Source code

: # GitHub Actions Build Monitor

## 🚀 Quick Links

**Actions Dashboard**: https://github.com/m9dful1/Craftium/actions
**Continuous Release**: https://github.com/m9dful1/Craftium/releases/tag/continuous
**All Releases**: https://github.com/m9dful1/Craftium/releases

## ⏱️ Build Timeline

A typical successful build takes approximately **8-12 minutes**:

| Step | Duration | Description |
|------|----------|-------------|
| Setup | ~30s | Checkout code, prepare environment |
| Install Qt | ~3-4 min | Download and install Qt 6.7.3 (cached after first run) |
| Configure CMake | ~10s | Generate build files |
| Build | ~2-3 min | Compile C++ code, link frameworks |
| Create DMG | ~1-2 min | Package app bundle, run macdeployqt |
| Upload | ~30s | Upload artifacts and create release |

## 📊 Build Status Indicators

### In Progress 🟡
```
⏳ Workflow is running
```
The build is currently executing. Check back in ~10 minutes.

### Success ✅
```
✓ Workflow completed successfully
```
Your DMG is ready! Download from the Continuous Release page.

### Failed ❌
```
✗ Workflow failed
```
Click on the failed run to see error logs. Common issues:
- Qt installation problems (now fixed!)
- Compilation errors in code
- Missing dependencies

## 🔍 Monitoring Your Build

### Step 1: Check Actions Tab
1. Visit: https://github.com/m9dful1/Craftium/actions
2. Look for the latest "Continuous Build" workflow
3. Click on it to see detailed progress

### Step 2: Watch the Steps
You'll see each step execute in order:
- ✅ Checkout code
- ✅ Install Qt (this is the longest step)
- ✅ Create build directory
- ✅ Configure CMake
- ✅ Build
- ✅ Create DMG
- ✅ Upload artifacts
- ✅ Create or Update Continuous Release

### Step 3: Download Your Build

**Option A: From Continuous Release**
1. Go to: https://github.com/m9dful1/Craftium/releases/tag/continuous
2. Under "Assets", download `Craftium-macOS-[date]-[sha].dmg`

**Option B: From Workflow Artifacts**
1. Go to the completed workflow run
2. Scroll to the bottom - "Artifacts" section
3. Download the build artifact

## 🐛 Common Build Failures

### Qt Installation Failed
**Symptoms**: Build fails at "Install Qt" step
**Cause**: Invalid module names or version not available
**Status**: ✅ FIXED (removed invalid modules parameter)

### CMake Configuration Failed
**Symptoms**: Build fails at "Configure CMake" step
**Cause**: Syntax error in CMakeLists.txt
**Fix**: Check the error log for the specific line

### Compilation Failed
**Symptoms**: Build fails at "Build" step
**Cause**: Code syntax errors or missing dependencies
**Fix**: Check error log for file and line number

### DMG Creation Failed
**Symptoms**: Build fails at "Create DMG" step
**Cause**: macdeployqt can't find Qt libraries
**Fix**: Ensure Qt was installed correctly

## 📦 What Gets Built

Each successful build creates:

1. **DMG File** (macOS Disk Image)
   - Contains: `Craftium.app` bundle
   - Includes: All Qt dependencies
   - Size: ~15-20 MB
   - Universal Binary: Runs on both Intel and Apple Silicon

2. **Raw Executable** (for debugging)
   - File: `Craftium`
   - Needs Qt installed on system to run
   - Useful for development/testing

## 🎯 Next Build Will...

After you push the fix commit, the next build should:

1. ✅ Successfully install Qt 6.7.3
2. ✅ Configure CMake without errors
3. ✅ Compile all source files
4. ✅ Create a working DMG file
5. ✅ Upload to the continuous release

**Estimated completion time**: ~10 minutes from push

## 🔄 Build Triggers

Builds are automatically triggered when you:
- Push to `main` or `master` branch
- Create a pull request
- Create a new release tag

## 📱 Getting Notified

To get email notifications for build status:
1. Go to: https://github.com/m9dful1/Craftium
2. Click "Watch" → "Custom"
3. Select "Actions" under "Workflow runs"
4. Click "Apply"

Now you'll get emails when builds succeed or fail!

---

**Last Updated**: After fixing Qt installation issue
*****
What is expected —
Could you output, exactly and with nothing else, the lines from the start of the records through the line containing "build files |"?

Output of the exercise —
Source code

: # GitHub Actions Build Monitor

## 🚀 Quick Links

**Actions Dashboard**: https://github.com/m9dful1/Craftium/actions
**Continuous Release**: https://github.com/m9dful1/Craftium/releases/tag/continuous
**All Releases**: https://github.com/m9dful1/Craftium/releases

## ⏱️ Build Timeline

A typical successful build takes approximately **8-12 minutes**:

| Step | Duration | Description |
|------|----------|-------------|
| Setup | ~30s | Checkout code, prepare environment |
| Install Qt | ~3-4 min | Download and install Qt 6.7.3 (cached after first run) |
| Configure CMake | ~10s | Generate build files |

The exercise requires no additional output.